From the data below, return the exact lines starting at the line containing "Pour cela on" and ending at the line containing "du comportement de", both included, and nothing else.

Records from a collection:
——————————
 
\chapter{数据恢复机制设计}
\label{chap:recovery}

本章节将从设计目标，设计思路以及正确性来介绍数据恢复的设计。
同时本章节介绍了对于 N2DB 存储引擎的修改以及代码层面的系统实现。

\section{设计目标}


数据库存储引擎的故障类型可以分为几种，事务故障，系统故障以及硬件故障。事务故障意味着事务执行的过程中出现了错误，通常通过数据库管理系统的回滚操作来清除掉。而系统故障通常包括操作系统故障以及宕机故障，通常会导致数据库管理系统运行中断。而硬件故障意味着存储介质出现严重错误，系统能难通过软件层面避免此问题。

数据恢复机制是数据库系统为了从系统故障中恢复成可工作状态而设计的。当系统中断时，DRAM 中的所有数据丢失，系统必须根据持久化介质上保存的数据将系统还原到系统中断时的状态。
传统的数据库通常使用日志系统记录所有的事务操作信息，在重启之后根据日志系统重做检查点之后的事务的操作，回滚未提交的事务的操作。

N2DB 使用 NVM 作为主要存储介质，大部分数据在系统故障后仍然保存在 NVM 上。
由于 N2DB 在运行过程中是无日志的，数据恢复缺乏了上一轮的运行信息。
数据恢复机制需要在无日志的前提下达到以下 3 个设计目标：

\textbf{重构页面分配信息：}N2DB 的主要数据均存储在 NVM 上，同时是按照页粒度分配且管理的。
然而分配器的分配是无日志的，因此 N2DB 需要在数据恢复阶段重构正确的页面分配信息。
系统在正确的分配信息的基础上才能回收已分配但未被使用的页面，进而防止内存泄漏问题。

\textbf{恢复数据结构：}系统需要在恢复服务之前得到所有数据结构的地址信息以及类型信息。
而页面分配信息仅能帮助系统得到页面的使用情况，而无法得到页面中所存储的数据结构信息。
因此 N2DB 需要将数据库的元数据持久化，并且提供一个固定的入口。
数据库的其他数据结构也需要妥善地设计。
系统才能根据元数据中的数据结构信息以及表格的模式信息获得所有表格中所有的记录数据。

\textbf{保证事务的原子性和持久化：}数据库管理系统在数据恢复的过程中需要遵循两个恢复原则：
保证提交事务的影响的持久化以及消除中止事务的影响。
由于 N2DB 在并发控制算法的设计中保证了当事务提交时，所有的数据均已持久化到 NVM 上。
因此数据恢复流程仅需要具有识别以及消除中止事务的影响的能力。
——————————
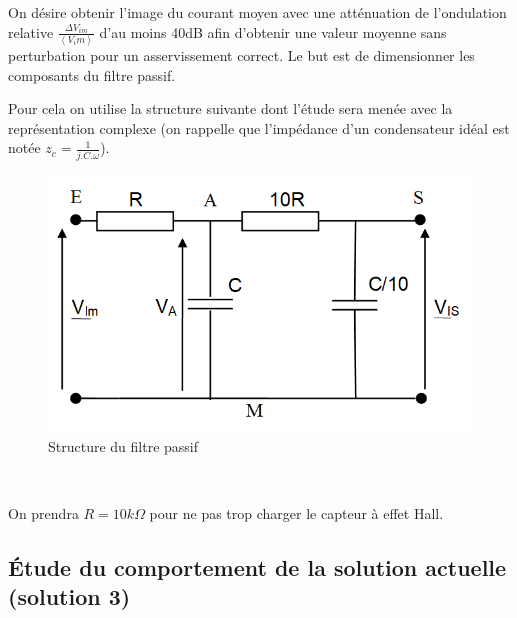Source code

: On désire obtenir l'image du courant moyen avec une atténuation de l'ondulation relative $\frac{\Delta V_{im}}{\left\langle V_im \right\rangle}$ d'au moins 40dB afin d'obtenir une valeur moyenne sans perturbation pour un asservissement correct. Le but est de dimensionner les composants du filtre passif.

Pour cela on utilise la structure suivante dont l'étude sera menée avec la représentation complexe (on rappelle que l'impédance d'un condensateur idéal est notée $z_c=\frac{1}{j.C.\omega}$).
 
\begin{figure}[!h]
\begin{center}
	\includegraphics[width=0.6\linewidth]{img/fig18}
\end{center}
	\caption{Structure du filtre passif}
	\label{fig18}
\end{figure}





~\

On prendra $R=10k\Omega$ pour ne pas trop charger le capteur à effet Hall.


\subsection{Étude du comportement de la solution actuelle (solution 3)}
——————————
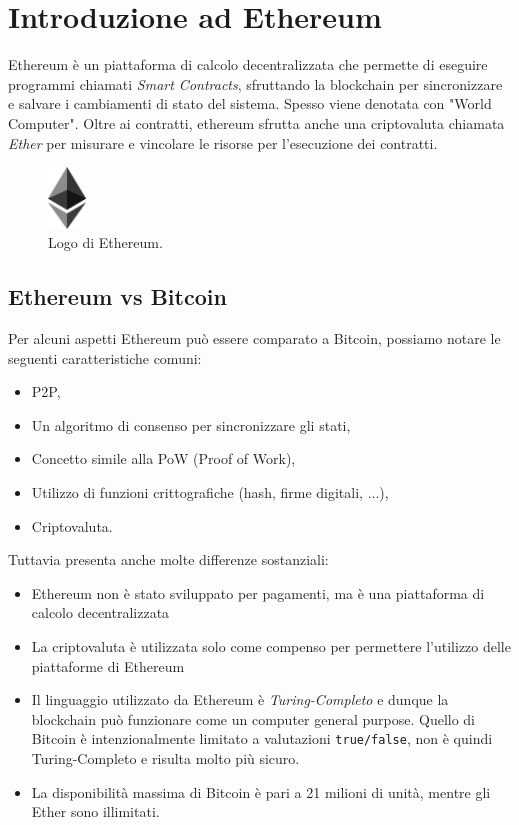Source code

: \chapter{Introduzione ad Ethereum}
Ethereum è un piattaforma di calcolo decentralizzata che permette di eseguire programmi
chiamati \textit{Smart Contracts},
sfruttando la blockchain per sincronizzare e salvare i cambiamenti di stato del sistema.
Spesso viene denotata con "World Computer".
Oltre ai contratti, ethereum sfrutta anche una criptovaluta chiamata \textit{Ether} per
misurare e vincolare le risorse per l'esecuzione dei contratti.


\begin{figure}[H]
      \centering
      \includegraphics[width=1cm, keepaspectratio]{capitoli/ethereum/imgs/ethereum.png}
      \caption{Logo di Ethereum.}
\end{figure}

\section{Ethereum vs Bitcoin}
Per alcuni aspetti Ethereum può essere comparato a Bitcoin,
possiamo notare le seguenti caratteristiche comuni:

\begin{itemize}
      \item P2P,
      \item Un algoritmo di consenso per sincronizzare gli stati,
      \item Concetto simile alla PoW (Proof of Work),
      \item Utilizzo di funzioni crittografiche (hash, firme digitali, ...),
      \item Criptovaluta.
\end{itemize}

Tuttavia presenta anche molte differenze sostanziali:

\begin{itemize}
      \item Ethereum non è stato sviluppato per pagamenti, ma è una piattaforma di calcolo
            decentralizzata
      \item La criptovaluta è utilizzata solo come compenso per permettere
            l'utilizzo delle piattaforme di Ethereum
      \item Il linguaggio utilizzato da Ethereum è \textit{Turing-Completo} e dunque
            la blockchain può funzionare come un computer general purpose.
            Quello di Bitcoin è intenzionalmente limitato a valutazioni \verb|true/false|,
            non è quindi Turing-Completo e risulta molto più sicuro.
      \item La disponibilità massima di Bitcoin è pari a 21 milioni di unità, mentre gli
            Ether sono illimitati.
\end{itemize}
——————————
Answer section:
Pour cela on utilise la structure suivante dont l'étude sera menée avec la représentation complexe (on rappelle que l'impédance d'un condensateur idéal est notée $z_c=\frac{1}{j.C.\omega}$).
 
\begin{figure}[!h]
\begin{center}
	\includegraphics[width=0.6\linewidth]{img/fig18}
\end{center}
	\caption{Structure du filtre passif}
	\label{fig18}
\end{figure}





~\

On prendra $R=10k\Omega$ pour ne pas trop charger le capteur à effet Hall.


\subsection{Étude du comportement de la solution actuelle (solution 3)}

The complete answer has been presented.